The problem you're pointing to is called Cloning. The Electowiki article on approval voting has a short section about multiple winners. What you're looking for is a Multi-member system that passes the Independence of clone alternatives criterion.

Weirdly, because I think you're right, non of these pages mentions the clone problem with approval voting.

From the link:

the independence of clones criterion measures an election method's robustness to strategic nomination. Nicolaus Tideman was the first to formulate this criterion, which states that the winner must not change due to the addition of a non-winning candidate who is similar to a candidate already present.

That doesn't seem to be what the OP is concerned with at all, nor does it appear that Approval would violate this criterion.

2Yoav Ravid
Reading the Independence of clone alternatives page and the Strategic nomination page the principle seems to be more general than the clone page (from which the quote comes) makes it seem..

Thanks; this language and these links are very useful.

DominikPeters

70

There is quite a lot of active research in computer science about this topic. Here is a recent survey: https://arxiv.org/abs/2007.01795 

PAV has already been mentioned, and is a very good rule if you want to ensure proportional representation. Its sequential version is not known to guarantee any representation properties, though in practice it might do well. There are some other good rules around, including Phragmén's rule, which unlike SeqPAV provably satisfies representation guarantees. Like SeqPAV, it produces outcomes that can easily be explained.

Regarding your question (2), the proportional rules I mentioned may in the worst case return a committee whose utility (i.e. utilitarian social welfare) is a 1/sqrt(k) fraction of the highest possible utility, where k is the size of the committee. See Section 5.5.2 of the survey I linked.

DPiepgrass

30

If someone proposes approval voting be used for a many-winner election, I'd assume they mean "leave the single-winner district system unchanged and just delete the rule from the ballot that says 'choose only one candidate'."

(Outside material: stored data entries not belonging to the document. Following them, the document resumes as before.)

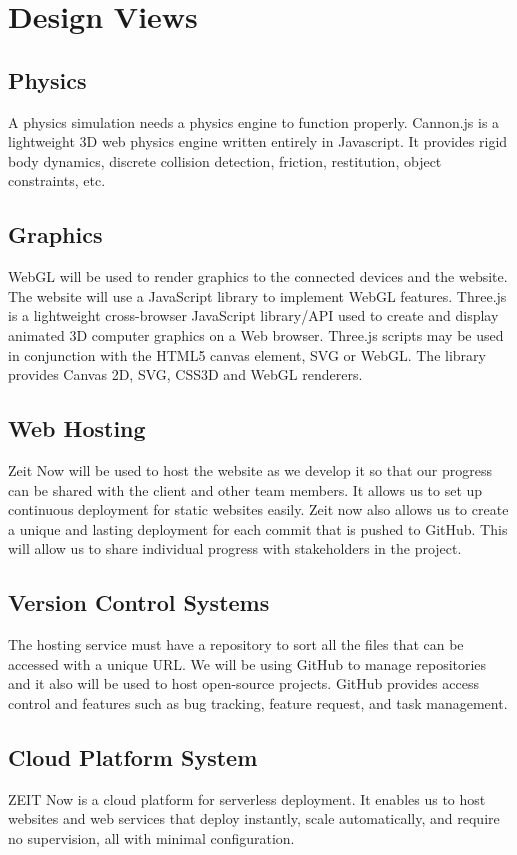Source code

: \documentclass[onecolumn, draftclsnofoot,10pt, compsoc]{IEEEtran}
\begin{document}
\section{Design Views}

\subsection{Physics}
A physics simulation needs a physics engine to function properly. Cannon.js is a lightweight 3D web physics engine written entirely in Javascript. It provides rigid body dynamics, discrete collision detection, friction, restitution, object constraints, etc.

\subsection{Graphics}
WebGL will be used to render graphics to the connected devices and the website. The website will use a JavaScript library to implement WebGL features. Three.js is a lightweight cross-browser JavaScript library/API used to create and display animated 3D computer graphics on a Web browser. Three.js scripts may be used in conjunction with the HTML5 canvas element, SVG or WebGL. The library provides Canvas 2D, SVG, CSS3D and WebGL renderers.

\subsection{Web Hosting}
Zeit Now will be used to host the website as we develop it so that our progress can be shared with the client and other team members. It allows us to set up continuous deployment for static websites easily. Zeit now also allows us to create a unique and lasting deployment for each commit that is pushed to GitHub. This will allow us to share individual progress with stakeholders in the project. 

\subsection{Version Control Systems}
The hosting service must have a repository to sort all the files that can be accessed with a unique URL. We will be using GitHub to manage repositories and it also will be used to host open-source projects. GitHub provides access control and features such as bug tracking, feature request, and task management. 

\subsection{Cloud Platform System}
ZEIT Now is a cloud platform for serverless deployment. It enables us to host websites and web services that deploy instantly, scale automatically, and require no supervision, all with minimal configuration.
\end{document}
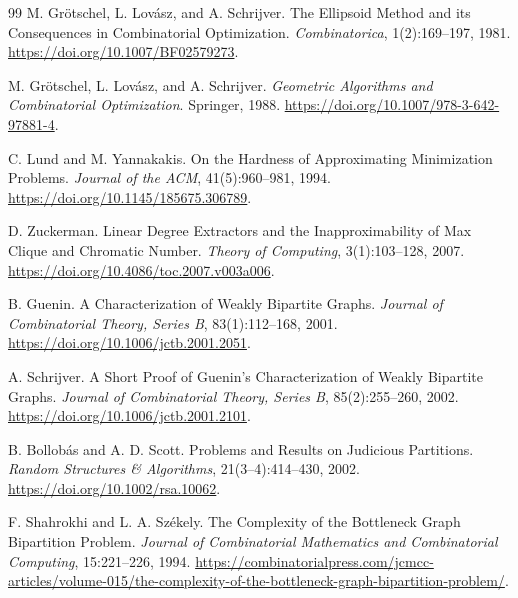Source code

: \documentclass[11pt,a4paper]{ctexart}
\theoremstyle{definition}
\newcommand{\1}{\boldsymbol 1}
\newcommand{\0}{\boldsymbol 0}
\begin{document}
\begin{thebibliography}{99}
M. Gr\"otschel, L. Lov\'asz, and A. Schrijver.
\newblock The Ellipsoid Method and its Consequences in Combinatorial Optimization.
\newblock \emph{Combinatorica}, 1(2):169--197, 1981.
\newblock \url{https://doi.org/10.1007/BF02579273}.

M. Gr\"otschel, L. Lov\'asz, and A. Schrijver.
\newblock \emph{Geometric Algorithms and Combinatorial Optimization}.
\newblock Springer, 1988.
\newblock \url{https://doi.org/10.1007/978-3-642-97881-4}.

C. Lund and M. Yannakakis.
\newblock On the Hardness of Approximating Minimization Problems.
\newblock \emph{Journal of the ACM}, 41(5):960--981, 1994.
\newblock \url{https://doi.org/10.1145/185675.306789}.

D. Zuckerman.
\newblock Linear Degree Extractors and the Inapproximability of Max Clique and Chromatic Number.
\newblock \emph{Theory of Computing}, 3(1):103--128, 2007.
\newblock \url{https://doi.org/10.4086/toc.2007.v003a006}.

B. Guenin.
\newblock A Characterization of Weakly Bipartite Graphs.
\newblock \emph{Journal of Combinatorial Theory, Series B}, 83(1):112--168, 2001.
\newblock \url{https://doi.org/10.1006/jctb.2001.2051}.

A. Schrijver.
\newblock A Short Proof of Guenin's Characterization of Weakly Bipartite Graphs.
\newblock \emph{Journal of Combinatorial Theory, Series B}, 85(2):255--260, 2002.
\newblock \url{https://doi.org/10.1006/jctb.2001.2101}.

B. Bollob\'as and A. D. Scott.
\newblock Problems and Results on Judicious Partitions.
\newblock \emph{Random Structures \& Algorithms}, 21(3--4):414--430, 2002.
\newblock \url{https://doi.org/10.1002/rsa.10062}.

F. Shahrokhi and L. A. Sz\'ekely.
\newblock The Complexity of the Bottleneck Graph Bipartition Problem.
\newblock \emph{Journal of Combinatorial Mathematics and Combinatorial Computing}, 15:221--226, 1994.
\newblock \url{https://combinatorialpress.com/jcmcc-articles/volume-015/the-complexity-of-the-bottleneck-graph-bipartition-problem/}.
\end{thebibliography}
\end{document}
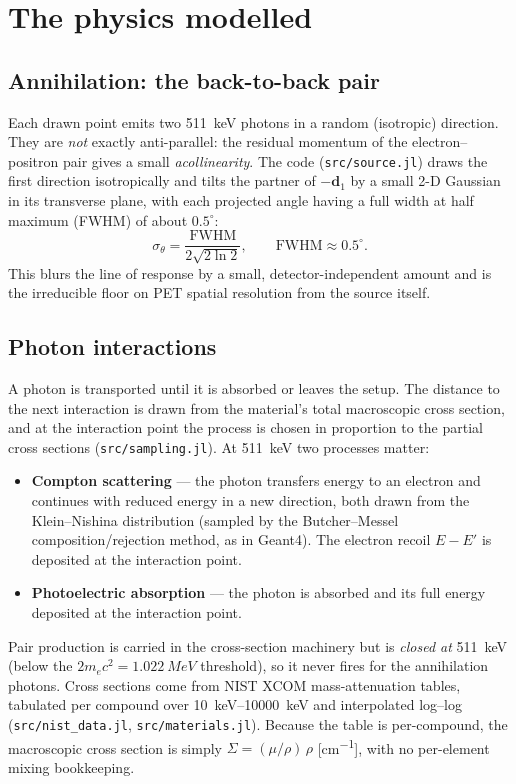 \documentclass[11pt]{article}
\begin{document}
\section{The physics modelled}
\label{sec:physics}

\subsection{Annihilation: the back-to-back pair}
Each drawn point emits two \SI{511}{keV} photons in a random (isotropic) direction. They
are \emph{not} exactly anti-parallel: the residual momentum of the electron--positron pair
gives a small \emph{acollinearity}. The code (\texttt{src/source.jl}) draws the first
direction isotropically and tilts the partner of $-\mathbf{d}_1$ by a small \mbox{2-D}
Gaussian in its transverse plane, with each projected angle having a full width at half
maximum (FWHM) of about $0.5^\circ$:
\begin{equation}
\sigma_\theta = \frac{\mathrm{FWHM}}{2\sqrt{2\ln 2}}, \qquad
\mathrm{FWHM} \approx 0.5^\circ .
\end{equation}
This blurs the line of response by a small, detector-independent amount and is the
irreducible floor on PET spatial resolution from the source itself.

\subsection{Photon interactions}
A photon is transported until it is absorbed or leaves the setup. The distance to the next
interaction is drawn from the material's total macroscopic cross section, and at the
interaction point the process is chosen in proportion to the partial cross sections
(\texttt{src/sampling.jl}). At \SI{511}{keV} two processes matter:
\begin{itemize}[nosep]
\item \textbf{Compton scattering} --- the photon transfers energy to an electron and
continues with reduced energy in a new direction, both drawn from the Klein--Nishina
distribution (sampled by the Butcher--Messel composition/rejection method, as in Geant4).
The electron recoil $E-E'$ is deposited at the interaction point.
\item \textbf{Photoelectric absorption} --- the photon is absorbed and its full energy
deposited at the interaction point.
\end{itemize}
Pair production is carried in the cross-section machinery but is \emph{closed at}
\SI{511}{keV} (below the $2m_ec^2 = \SI{1.022}{MeV}$ threshold), so it never fires for the
annihilation photons. Cross sections come from NIST XCOM mass-attenuation tables, tabulated
per compound over \SIrange{10}{10000}{keV} and interpolated log--log
(\texttt{src/nist\_data.jl}, \texttt{src/materials.jl}). Because the table is per-compound,
the macroscopic cross section is simply $\Sigma = (\mu/\rho)\,\rho$ [\si{cm^{-1}}], with no
per-element mixing bookkeeping.
\end{document}
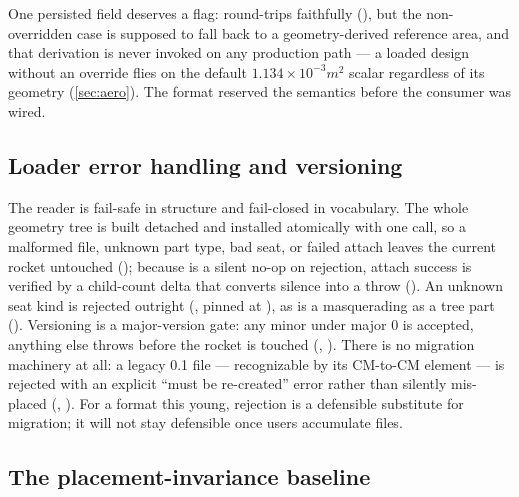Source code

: One persisted field deserves a flag:  round-trips faithfully
(), but the non-overridden case is supposed to fall back to a
geometry-derived reference area, and that derivation is never invoked on any production path --- a
loaded design without an override flies on the default $1.134\times10^{-3}\unit{m^2}$ scalar
regardless of its geometry (\cref{sec:aero}). The format reserved the semantics before the
consumer was wired.

\subsection{Loader error handling and versioning}

The reader is fail-safe in structure and fail-closed in vocabulary. The whole geometry tree is
built detached and installed atomically with one  call, so a malformed file, unknown
part type, bad seat, or failed attach leaves the current rocket untouched
(); because  is a silent no-op on
rejection, attach success is verified by a child-count delta that converts silence into a throw
(). An unknown seat kind is rejected outright
(, pinned at ), as
is a  masquerading as a tree part (). Versioning
is a major-version gate: any minor under major 0 is accepted, anything else throws before the
rocket is touched (,
). There is no migration machinery at all: a legacy 0.1
file --- recognizable by its CM-to-CM  element --- is rejected with an explicit
``must be re-created'' error rather than silently mis-placed
(, ). For a format
this young, rejection is a defensible substitute for migration; it will not stay defensible once
users accumulate files.

\subsection{The placement-invariance baseline}

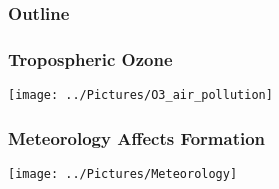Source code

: \begin{frame}
    \frametitle{Outline} 
    \tableofcontents[currentsection]
\end{frame} 

\begin{frame}
    \frametitle{Tropospheric Ozone}
    \vspace{-0.5cm}
    \begin{center}
        \texttt{[image: ../Pictures/O3\_air\_pollution]} 
    \end{center} 
\end{frame} 

\begin{frame}
    \frametitle{Meteorology Affects  Formation}
    \vspace{-0.65cm}
    \begin{center}
        \texttt{[image: ../Pictures/Meteorology]}
    \end{center} 
\end{frame}
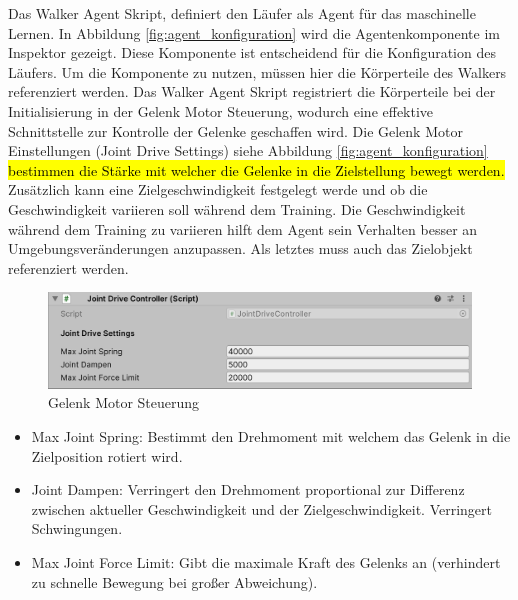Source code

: Das Walker Agent Skript, definiert den Läufer als Agent für das maschinelle Lernen. In Abbildung \ref{fig:agent_konfiguration} wird die Agentenkomponente im Inspektor gezeigt. Diese Komponente ist entscheidend für die Konfiguration des Läufers. Um die Komponente zu nutzen, müssen hier die Körperteile des Walkers referenziert werden. Das Walker Agent Skript registriert die Körperteile bei der Initialisierung in der Gelenk Motor Steuerung, wodurch eine effektive Schnittstelle zur Kontrolle der Gelenke geschaffen wird. Die Gelenk Motor Einstellungen (Joint Drive Settings) siehe Abbildung \ref{fig:agent_konfiguration} \hl{bestimmen die Stärke mit welcher die Gelenke in die Zielstellung bewegt werden.} Zusätzlich kann eine Zielgeschwindigkeit festgelegt werde und ob die Geschwindigkeit variieren soll während dem Training. Die Geschwindigkeit während dem Training zu variieren hilft dem Agent sein Verhalten besser an Umgebungsveränderungen anzupassen. Als letztes muss auch das Zielobjekt referenziert werden.

\begin{figure}[H]
  \centering  
  \includegraphics[scale=0.5]{img/gelenk_motor_steuerung.png}
  \caption{Gelenk Motor Steuerung}
  \label{fig:gelenk_motor_steuerung}
\end{figure}

\begin{itemize}
  \item Max Joint Spring: Bestimmt den Drehmoment mit welchem das Gelenk in die Zielposition rotiert wird.
  \item Joint Dampen: Verringert den Drehmoment proportional zur Differenz zwischen aktueller Geschwindigkeit und der Zielgeschwindigkeit. Verringert Schwingungen.
  \item Max Joint Force Limit: Gibt die maximale Kraft des Gelenks an (verhindert zu schnelle Bewegung bei großer Abweichung).
\end{itemize}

But any system with single-winner districts will be nonproportional and will tend to deliver more power to parties that are one of the two largest (more precisely, the largest in each region, sometimes the whole country). As with all district-based systems, everyone who doesn't vote for the local winner is basically ignored, and this can be more than half of all votes.

I think this is a good explanation for why, if a major party proposes electoral reform, they tend to want Instant Runoff Voting (a.k.a. Alternative Vote) instead of any proportional system. IRV and approval voting (in single-winner districts) both preserve the big party's tendency to win more seats/power than their level of approval relative to other parties would justify. (Another possible explanation for this is politicians having a severe ignorance of the space of possible voting systems, plus the fact that IRV has been, for whatever reason, a popular proposal in some circles, e.g. Ralph Nader harped on it. But in Canada, when the politicians on the ERRE eventually chose proportional representation, the prime minister made up an excuse to ignore its findings and break his promise that "We are committed to ensuring that the 2015 election will be the last federal election using first-past-the-post.")

As Marcus mentioned, there are versions of Approval that are ostensibly proportional, but I don't understand what "proportional" means in this context. If I vote for 5 of the 10 candidates and you vote for 1 of the 10, I don't know what the "right" way is to weight my ballot relative to yours, except for an intuition that my ballot shouldn't be more or less "powerful" than yours. Marcus mentioned SPAV, which strikes me prima facie as not proportional in any obvious sense (and the CES's description of it does nothing to reduce my concern.) PAV sounds vaguely better, but I don't know why one would choose it over another multi-winner non-party-based system like Single Transferable Vote or Simple Direct Representation. (edit: Wikipedia says PAV 'satisfies a strong fairness property called extended justified representation'. The STV page doesn't list any formal properties that STV satisfies, but Wikipedia does offer a table of properties of multi-winner systems.)

Ericf

30

Per Wikipedia, the answer to your first question is "no, that isn't how approval voting works if used for multi-party elections."

  1. Approval voting is almost never used for multi-winner elections
  2. If it is, there is some sort of complex vote-counting system to allow minority party candidates to be elected.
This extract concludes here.